Records shown:

===

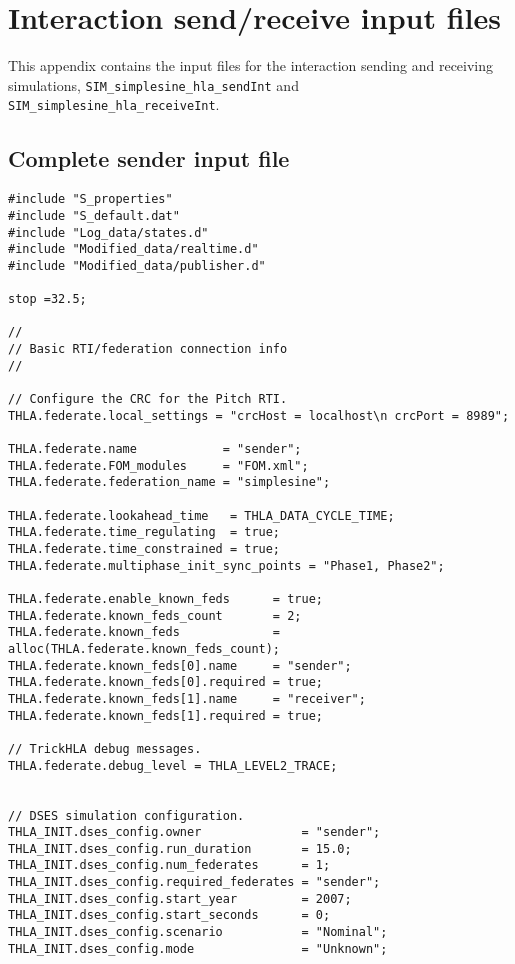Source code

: \chapter{Interaction send/receive input files}\label{sec:send-receive-inputs}

This appendix contains the input files for the interaction
sending and receiving simulations,
{\tt SIM\_\-simple\-sine\_\-hla\_sendInt} and
{\tt SIM\_simplesine\_hla\_receiveInt}.

\section{Complete sender input file}\label{sec:complete-sender-input}

\begin{lstlisting}[caption={{\tt SIM\_simplesine\_hla\_sendInt} input file},label={list:complete-sender-input}]
#include "S_properties"
#include "S_default.dat"
#include "Log_data/states.d"
#include "Modified_data/realtime.d"
#include "Modified_data/publisher.d"

stop =32.5; 

//
// Basic RTI/federation connection info
//

// Configure the CRC for the Pitch RTI.
THLA.federate.local_settings = "crcHost = localhost\n crcPort = 8989";

THLA.federate.name            = "sender"; 
THLA.federate.FOM_modules     = "FOM.xml"; 
THLA.federate.federation_name = "simplesine"; 

THLA.federate.lookahead_time   = THLA_DATA_CYCLE_TIME;
THLA.federate.time_regulating  = true; 
THLA.federate.time_constrained = true; 
THLA.federate.multiphase_init_sync_points = "Phase1, Phase2";

THLA.federate.enable_known_feds      = true; 
THLA.federate.known_feds_count       = 2; 
THLA.federate.known_feds             = alloc(THLA.federate.known_feds_count); 
THLA.federate.known_feds[0].name     = "sender"; 
THLA.federate.known_feds[0].required = true; 
THLA.federate.known_feds[1].name     = "receiver"; 
THLA.federate.known_feds[1].required = true; 

// TrickHLA debug messages.
THLA.federate.debug_level = THLA_LEVEL2_TRACE;


// DSES simulation configuration.
THLA_INIT.dses_config.owner              = "sender";
THLA_INIT.dses_config.run_duration       = 15.0;
THLA_INIT.dses_config.num_federates      = 1;
THLA_INIT.dses_config.required_federates = "sender";
THLA_INIT.dses_config.start_year         = 2007;
THLA_INIT.dses_config.start_seconds      = 0;
THLA_INIT.dses_config.scenario           = "Nominal";
THLA_INIT.dses_config.mode               = "Unknown";


\end{lstlisting}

===

Task requirements: Give the lines exactly as they stand, from the line with "THLA.federate.known_feds[1].required = true;" through the end of the material.

Answer section:
THLA.federate.known_feds[1].required = true; 

// TrickHLA debug messages.
THLA.federate.debug_level = THLA_LEVEL2_TRACE;


// DSES simulation configuration.
THLA_INIT.dses_config.owner              = "sender";
THLA_INIT.dses_config.run_duration       = 15.0;
THLA_INIT.dses_config.num_federates      = 1;
THLA_INIT.dses_config.required_federates = "sender";
THLA_INIT.dses_config.start_year         = 2007;
THLA_INIT.dses_config.start_seconds      = 0;
THLA_INIT.dses_config.scenario           = "Nominal";
THLA_INIT.dses_config.mode               = "Unknown";


\end{lstlisting}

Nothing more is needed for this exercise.